I 'REDUCI' DI BARBERINO. La nave Aiazzone ha falle che si aprono di continuo da tutte le parti. E' impossibile condurre un business così grosso soltanto con gli incassi, che tra l'altro sono in diminuzione. Qualche fornitore ha ricevuto i bonifici, qualche cliente ha recuperato la mobilia, ma la situazione generale è sempre più grave. A Barberino di Mugello resiste la rete di uffici che era il cuore pulsante della vecchia Emmelunga e che gestisce anche per Panmedia i rapporti con i fornitori e i contenziosi con gli utenti. Si tratta di una struttura da 10mila mq in cui lavoravano, ai tempi d'oro, circa 90 persone. Già con B&S il personale si era ridotto a meno di 40 unità e ora si temono i licenziamenti e la chiusura definitiva, visto che Panmedia ha una sua sede a Torino.

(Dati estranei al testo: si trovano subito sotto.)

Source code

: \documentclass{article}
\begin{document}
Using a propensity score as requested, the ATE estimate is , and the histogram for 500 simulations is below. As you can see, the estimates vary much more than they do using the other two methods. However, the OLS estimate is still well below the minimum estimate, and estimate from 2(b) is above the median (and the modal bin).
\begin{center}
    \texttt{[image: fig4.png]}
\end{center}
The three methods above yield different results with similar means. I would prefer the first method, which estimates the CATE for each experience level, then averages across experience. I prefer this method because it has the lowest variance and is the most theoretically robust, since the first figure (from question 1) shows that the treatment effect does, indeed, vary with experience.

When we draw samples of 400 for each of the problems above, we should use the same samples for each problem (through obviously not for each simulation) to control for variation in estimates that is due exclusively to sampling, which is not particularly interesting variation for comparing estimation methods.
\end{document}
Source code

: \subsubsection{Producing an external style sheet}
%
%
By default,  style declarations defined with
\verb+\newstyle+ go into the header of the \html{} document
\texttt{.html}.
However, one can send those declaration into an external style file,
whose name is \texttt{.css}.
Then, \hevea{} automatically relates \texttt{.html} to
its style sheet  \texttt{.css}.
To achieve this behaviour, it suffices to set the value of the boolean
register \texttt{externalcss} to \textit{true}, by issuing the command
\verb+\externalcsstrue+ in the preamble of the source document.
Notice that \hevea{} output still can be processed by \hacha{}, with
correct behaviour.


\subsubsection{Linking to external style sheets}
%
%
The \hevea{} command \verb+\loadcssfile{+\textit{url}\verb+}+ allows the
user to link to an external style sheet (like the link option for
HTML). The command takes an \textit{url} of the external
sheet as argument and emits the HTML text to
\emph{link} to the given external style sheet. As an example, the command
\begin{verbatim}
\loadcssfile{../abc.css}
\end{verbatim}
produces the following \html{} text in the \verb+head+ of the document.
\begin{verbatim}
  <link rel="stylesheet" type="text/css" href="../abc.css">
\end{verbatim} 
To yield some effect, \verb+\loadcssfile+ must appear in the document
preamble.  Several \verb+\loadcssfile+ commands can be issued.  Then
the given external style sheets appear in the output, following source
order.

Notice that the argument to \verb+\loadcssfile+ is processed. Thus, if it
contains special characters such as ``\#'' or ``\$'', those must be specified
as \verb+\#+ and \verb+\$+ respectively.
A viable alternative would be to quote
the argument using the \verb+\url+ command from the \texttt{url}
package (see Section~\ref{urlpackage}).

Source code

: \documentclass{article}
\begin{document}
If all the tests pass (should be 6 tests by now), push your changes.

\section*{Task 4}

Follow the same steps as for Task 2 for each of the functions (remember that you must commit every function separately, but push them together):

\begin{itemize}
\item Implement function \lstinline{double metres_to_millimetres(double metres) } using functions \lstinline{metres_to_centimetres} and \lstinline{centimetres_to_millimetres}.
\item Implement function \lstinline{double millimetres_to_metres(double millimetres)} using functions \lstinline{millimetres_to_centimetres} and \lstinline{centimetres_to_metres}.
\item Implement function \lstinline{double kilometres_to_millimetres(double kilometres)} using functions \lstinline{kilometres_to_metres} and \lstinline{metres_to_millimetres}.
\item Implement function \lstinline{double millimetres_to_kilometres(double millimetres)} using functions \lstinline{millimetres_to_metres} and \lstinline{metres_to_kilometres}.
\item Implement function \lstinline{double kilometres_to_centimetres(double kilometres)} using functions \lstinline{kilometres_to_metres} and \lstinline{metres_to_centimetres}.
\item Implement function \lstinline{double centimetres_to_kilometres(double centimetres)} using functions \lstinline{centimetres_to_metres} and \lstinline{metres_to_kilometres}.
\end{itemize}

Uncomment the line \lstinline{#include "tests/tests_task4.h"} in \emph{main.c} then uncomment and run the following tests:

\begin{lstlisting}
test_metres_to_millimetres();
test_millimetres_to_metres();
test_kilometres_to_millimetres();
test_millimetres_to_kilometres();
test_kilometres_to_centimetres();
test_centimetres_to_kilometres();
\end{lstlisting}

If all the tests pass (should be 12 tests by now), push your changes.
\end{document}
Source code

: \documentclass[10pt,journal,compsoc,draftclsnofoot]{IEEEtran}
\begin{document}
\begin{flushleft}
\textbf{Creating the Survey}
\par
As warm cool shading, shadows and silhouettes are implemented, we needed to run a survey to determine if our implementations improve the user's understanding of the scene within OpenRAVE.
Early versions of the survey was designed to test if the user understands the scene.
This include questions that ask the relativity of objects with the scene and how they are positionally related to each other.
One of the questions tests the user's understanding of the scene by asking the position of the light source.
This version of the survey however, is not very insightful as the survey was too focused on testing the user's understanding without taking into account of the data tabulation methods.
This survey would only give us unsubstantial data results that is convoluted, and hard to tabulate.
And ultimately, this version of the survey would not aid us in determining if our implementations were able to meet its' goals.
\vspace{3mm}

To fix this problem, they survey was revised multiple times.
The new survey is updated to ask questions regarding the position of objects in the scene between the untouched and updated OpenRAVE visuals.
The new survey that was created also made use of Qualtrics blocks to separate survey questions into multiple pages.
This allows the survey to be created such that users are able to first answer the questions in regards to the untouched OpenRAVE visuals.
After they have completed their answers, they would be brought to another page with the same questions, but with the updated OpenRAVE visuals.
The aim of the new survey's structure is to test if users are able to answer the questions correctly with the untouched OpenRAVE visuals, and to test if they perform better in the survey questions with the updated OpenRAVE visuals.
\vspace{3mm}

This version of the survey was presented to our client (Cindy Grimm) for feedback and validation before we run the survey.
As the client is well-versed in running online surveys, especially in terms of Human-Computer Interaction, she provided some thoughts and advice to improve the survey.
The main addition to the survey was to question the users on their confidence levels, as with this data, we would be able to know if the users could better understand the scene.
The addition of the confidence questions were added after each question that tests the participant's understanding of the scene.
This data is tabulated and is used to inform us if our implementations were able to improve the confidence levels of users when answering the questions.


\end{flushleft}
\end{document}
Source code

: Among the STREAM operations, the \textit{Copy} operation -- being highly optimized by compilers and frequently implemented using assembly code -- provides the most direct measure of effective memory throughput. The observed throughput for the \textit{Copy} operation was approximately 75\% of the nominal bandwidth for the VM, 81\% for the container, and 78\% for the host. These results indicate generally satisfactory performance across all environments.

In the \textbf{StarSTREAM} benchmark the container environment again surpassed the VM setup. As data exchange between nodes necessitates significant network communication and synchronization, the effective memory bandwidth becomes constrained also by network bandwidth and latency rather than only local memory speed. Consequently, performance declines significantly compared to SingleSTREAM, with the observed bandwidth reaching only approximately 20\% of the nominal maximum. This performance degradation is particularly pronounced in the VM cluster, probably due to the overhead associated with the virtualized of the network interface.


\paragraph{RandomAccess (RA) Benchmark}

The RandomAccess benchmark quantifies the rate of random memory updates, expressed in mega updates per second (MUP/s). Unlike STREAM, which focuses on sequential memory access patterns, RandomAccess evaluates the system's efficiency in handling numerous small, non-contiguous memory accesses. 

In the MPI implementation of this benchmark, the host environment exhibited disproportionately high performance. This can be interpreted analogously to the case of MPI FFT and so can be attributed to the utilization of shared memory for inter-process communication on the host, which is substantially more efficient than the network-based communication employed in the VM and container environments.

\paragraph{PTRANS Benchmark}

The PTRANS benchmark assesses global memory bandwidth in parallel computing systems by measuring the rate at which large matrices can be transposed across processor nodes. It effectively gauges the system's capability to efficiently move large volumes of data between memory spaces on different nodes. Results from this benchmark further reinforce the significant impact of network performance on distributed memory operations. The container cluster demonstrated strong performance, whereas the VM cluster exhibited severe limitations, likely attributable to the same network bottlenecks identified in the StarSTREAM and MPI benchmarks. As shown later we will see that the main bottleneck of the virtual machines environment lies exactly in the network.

"I MOBILI? PRIMA A CHI DEVE ANCORA PAGARE". Un dipendente di Barberino che chiede l'anonimato racconta il metodo Panmedia nella gestione delle consegne: "E' arrivata merce con il contagocce per le settimane dalla 38 alla 43 (a cavallo tra settembre e ottobre). Riusciamo a evadere pochissimi ordini e fino a pochi giorni fa la società adottava un criterio basato su tre livelli di priorità. Al primo posto – spiega il dipendente – c'erano i clienti che avevano pagato un acconto ma dovevano ancora versare una cifra in saldo, danaro che Panmedia ha chiaramente interesse a incassare il prima possibile. Al secondo posto si trovavano i clienti con un finanziamento già tutto incassato ma che avevano messo in mezzo gli avvocati. Infine, al terzo posto, i più sfortunati: ossia quelli che stanno pagando le rate alla finanziaria e fanno meno casino".

"VIVIAMO IN UN LIMBO". Adesso, però, la procedura è cambiata. A Barberino stanno rifacendo le liste di priorità, ma "non c'è un nuovo criterio preciso – dicono dalla sede – Ci chiedono in pratica di segnalare le urgenze in base alle lettere che arrivano dai legali dei clienti o dai clienti stessi". In tutti i casi, è difficile per i consumatori avere i mobili prima di un paio di mesi. Il termine di 60 giorni è per i privilegiati. Alcune consegne sono state posticipate addirittura a febbraio pur riferendosi a ordini dell'estate scorsa. "Il problema sono i fornitori – chiariscono dagli uffici toscani – Due o tre hanno detto chiaramente di aver rimandato le consegne all'anno nuovo. Con una decina siamo in trattativa, ma nessuno ha fornito la data in cui avverranno gli scarichi. Non sappiamo con che priorità partiranno i solleciti e persino la griglia generale delle aziende (oltre una ventina in totale) è ancora da definire. Qui a Barberino viviamo in un limbo, non sappiamo che pesci pigliare e non sappiamo nemmeno che fine faremo".